Pfeiffer’s Betty Ford is the only lead performance that feels like more than an impression. A masterly portrayer of women with demons who’s in the midst of a marvelous second act, she gives us a strong, principled yet serially wounded First Lady who spends decades trying to regain the sense of purpose she felt as a young dancer. She is rooted in an unhealthy body which constantly betrays her conscious will. This character is a perfect candidate for melodrama. But Pfeiffer tempers Betty’s extreme highs and lows with intelligence, humor, and empathy. Her segments feel more purposeful because of these choices than the rest.

They also throw into relief the shoddiness of the show’s overall construction. An epic drama about real political history should make every story feel authentic to its time. Contemporary buzzwords continue to infiltrate 20th century vernacular. We hear about “racial justice” in the 1930s, “mental health awareness” in the ’70s, “culture fit” in the ’80s. While the series fails to make meaningful connections between each heroine’s antagonists (Franklin’s mother for Eleanor, Rahm Emanuel for Michelle, Dick Cheney and Donald Rumsfeld for Betty) it makes their male counterparts interchangeable, essentially framing FDR (Sutherland), Ford (Aaron Eckhart), and Obama as the same spineless, distracted, wishy-washy guy.

To the extent that there’s an overarching argument here, as there always should be in historical fiction, it’s that Mrs.

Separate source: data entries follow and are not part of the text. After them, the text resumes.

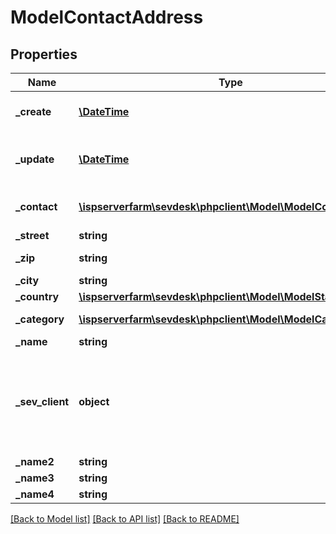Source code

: # ModelContactAddress

## Properties
Name | Type | Description | Notes
------------ | ------------- | ------------- | -------------
**_create** | [**\DateTime**](\DateTime.md) | the creation date of the contact | [optional] 
**_update** | [**\DateTime**](\DateTime.md) | date, the contact was last updated | [optional] 
**_contact** | [**\ispserverfarm\sevdesk\phpclient\Model\ModelContact**](ModelContact.md) | the contact the address belongs to | [optional] 
**_street** | **string** |  | [optional] 
**_zip** | **string** | zip of the city/village | [optional] 
**_city** | **string** |  | [optional] 
**_country** | [**\ispserverfarm\sevdesk\phpclient\Model\ModelStaticCountry**](ModelStaticCountry.md) |  | [optional] 
**_category** | [**\ispserverfarm\sevdesk\phpclient\Model\ModelCategory**](ModelCategory.md) | category of the address | [optional] 
**_name** | **string** |  | [optional] 
**_sev_client** | **object** | sevClient is the unique id every customer has and is used in nearly all operations | [optional] 
**_name2** | **string** |  | [optional] 
**_name3** | **string** |  | [optional] 
**_name4** | **string** |  | [optional] 

[[Back to Model list]](../README.md#documentation-for-models) [[Back to API list]](../README.md#documentation-for-api-endpoints) [[Back to README]](../README.md)



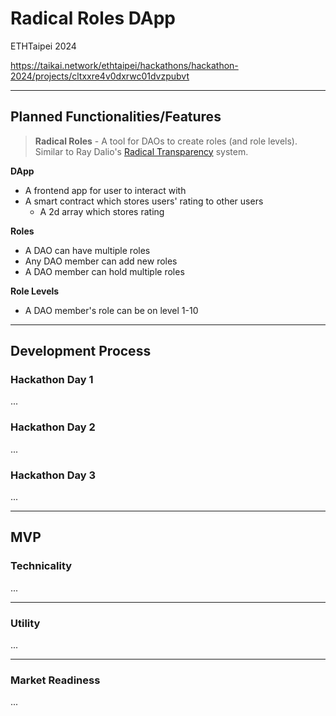 # Radical Roles DApp

ETHTaipei 2024

https://taikai.network/ethtaipei/hackathons/hackathon-2024/projects/cltxxre4v0dxrwc01dvzpubvt

---

## Planned Functionalities/Features

> **Radical Roles** - A tool for DAOs to create roles (and role levels). Similar to Ray Dalio's [Radical Transparency](https://www.youtube.com/watch?v=3kUQlAUoDPw#t=14m15s) system.

**DApp**
- A frontend app for user to interact with
- A smart contract which stores users' rating to other users
  - A 2d array which stores rating

**Roles**
- A DAO can have multiple roles
- Any DAO member can add new roles
- A DAO member can hold multiple roles

**Role Levels**
- A DAO member's role can be on level 1-10

---

## Development Process

### Hackathon Day 1

...

### Hackathon Day 2

...

### Hackathon Day 3

...

---

## MVP

### Technicality

...

---

### Utility

...

---

### Market Readiness

...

Roosevelt, Mrs. Ford, and Mrs. Obama served as the consciences of their husbands’ administrations, even as those presidents and their aides sought to limit each woman’s influence. The ladies’ moral purity tempers the men’s ambition. Unfortunately, this takeaway is as gender-essentialist as it is trite. As a result, the show doesn’t even succeed as hagiography. These women are portrayed as American saints by being bold, strange, brilliant and troubled. The First LadyIt takes away the essence of their compelling characters: Humanity.